September 21, 2021

Breitling: Avenger II Seawolf

Breitling hat seine Avenger-Linie einem subtilen Facelift unterzogen, wie diese Woche dem Newsletter des Unternehmens zu entnehmen war:

Breitling hat die ganze Avenger Linie stilistisch konsequent überarbeitet […]. Das schlankere, noch ergonomischer designte Gehäuse […]. Die neuen Schablonenziffern […] erinnern an die Aviatik. Die neue satinierte und gravierte Lünette ist mit integrierten Reitern bestückt. Grosse Leuchtindexe und -zeiger optimieren die Lesbarkeit. Der Titanboden – mit einer Umrechnungsskala der angelsächsischen Masseinheiten – verringert das Gewicht des Gehäuses.“

Dass das Facelift in der Tat eher subtil ausgefallen ist, lässt sich wohl an der Tatsache messen, dass in Basel tausende von Messebesuchern an den überarbeiteten Uhren vorbei gegangen sind, ohne die Veränderung zu bemerken (und – Asche auf mein Haupt – dazu gehöre auch ich, aber immerhin habe ich schön brav und unwissentlich auf Vorrat geknipst; Grossansicht bei Klick).

Bei etwas genauerem Hinschauen hingegen hat’s tatsächlich gleich ein paar weitere Veränderungen gegeben, wenn wir uns der thematischen Korrektheit halber auf die im Jahr 2002 eingeführte Seawolf beschränken (damals übrigens die erste 3000er):

  • Die Spitze des Sekundenzeigers ist nicht mehr quadratisch, sondern klassisch als Raute ausgeführt, die kleinen Stundenindexe sind nicht mehr rund, sondern quadratisch.
  • Der Schriftzug „Automatic“ ist rot abgesetzt, die aufgesetzten Stab-Indexe bei 6 und 9 Uhr nicht mehr ganz geschlossen umrandet.
  • Die Zifferblatt-Zahlen sind – wie im Pressetext erwähnt – neu in einer leicht eckigeren Font ausgeführt.
  • Die Leuchtperle bei 12 Uhr ist grösser geworden, die vier Reiter nicht mehr auf die Lünette (ebenfalls mit neuem Font) aufgeschraubt, sondern wie oben erwähnt aus dem Ganzen gefräst.
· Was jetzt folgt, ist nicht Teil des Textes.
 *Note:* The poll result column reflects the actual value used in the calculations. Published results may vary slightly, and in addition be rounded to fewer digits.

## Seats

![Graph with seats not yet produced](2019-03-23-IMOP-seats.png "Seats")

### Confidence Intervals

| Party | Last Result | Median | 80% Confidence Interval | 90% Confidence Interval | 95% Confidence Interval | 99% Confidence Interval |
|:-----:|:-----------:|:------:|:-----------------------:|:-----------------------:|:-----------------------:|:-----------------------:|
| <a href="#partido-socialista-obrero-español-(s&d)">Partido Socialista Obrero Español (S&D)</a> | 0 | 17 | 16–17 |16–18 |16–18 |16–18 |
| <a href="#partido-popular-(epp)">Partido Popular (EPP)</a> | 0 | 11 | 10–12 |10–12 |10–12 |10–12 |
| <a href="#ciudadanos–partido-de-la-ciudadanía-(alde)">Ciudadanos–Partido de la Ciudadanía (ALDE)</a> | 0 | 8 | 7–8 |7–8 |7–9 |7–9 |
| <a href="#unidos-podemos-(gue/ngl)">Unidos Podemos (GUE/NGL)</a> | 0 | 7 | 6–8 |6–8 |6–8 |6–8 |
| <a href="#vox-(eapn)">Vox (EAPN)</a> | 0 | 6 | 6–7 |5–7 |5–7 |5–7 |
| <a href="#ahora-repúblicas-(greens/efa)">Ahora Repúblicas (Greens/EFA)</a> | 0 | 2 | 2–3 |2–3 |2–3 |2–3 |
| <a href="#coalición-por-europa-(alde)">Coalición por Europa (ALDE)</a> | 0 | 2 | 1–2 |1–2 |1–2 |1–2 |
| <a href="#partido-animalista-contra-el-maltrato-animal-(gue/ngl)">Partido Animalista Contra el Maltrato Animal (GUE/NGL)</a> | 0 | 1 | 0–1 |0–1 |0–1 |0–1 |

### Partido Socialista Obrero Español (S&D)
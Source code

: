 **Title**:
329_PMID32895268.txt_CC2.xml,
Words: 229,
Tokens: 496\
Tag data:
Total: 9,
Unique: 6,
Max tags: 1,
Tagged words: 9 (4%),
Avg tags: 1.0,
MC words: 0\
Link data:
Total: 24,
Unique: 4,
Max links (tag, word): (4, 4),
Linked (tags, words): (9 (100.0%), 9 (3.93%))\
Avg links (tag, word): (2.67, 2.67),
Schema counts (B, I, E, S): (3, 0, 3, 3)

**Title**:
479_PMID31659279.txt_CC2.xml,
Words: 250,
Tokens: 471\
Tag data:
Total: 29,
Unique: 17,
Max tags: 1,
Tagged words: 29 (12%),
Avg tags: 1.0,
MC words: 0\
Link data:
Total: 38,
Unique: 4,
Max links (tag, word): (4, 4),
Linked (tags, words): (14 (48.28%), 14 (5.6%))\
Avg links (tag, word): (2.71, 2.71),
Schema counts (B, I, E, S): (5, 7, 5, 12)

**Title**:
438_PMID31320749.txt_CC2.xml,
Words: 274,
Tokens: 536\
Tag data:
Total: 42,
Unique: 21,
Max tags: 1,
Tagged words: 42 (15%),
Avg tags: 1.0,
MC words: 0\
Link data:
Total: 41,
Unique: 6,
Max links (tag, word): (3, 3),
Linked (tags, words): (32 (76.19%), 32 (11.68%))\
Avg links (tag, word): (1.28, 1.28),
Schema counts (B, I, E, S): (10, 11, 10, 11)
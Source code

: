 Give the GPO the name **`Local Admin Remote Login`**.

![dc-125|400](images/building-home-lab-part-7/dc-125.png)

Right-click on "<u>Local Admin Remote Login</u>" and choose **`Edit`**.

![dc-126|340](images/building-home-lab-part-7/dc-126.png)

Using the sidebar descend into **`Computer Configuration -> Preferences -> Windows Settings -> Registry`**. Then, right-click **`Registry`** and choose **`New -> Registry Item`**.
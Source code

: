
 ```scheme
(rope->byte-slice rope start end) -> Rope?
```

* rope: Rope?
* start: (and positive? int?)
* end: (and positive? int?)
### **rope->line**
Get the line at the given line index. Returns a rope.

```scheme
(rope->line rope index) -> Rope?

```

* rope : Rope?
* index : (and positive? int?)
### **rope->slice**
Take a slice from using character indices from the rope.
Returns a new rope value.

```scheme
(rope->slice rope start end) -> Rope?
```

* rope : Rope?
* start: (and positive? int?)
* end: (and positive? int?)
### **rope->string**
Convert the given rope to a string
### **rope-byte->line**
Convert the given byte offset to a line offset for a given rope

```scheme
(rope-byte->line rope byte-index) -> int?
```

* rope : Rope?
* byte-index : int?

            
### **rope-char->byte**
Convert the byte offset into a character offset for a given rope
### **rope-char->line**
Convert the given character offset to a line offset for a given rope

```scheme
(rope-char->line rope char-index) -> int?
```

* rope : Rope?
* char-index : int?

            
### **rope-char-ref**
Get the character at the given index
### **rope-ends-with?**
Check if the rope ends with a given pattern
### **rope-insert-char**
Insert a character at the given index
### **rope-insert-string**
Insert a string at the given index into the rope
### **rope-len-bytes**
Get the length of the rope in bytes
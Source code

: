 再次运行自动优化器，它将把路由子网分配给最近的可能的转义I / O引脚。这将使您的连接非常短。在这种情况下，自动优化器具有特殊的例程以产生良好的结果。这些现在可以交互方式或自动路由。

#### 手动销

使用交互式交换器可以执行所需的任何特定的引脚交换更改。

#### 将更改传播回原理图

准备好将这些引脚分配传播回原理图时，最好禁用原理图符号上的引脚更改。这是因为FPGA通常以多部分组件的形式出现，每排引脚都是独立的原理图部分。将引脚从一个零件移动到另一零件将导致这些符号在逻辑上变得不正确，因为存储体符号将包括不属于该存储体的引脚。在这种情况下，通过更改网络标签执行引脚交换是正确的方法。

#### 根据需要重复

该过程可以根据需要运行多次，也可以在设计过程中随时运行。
Die grösste Veränderung dürfte aber vermutlich das Gehäuse selbst betreffen (inkl. der erwähnten Verringerung der Höhe): Die Kronenpartie ist neu ohne Abstufung, ebenfalls wurde mit grosser Wahrscheinlichkeit der Anstoss zum Band überarbeitet. Und vermutlich ist der Boden der 45mm grossen Uhr ebenfalls überarbeitet worden (siehe Pressetext oben).

Insofern ist es auch entsprechend überflüssig, ein Fazit zu ziehen – denn insgesamt wurde hier im Vergleich zur Vorgängerin definitiv nichts verschlimmbessert.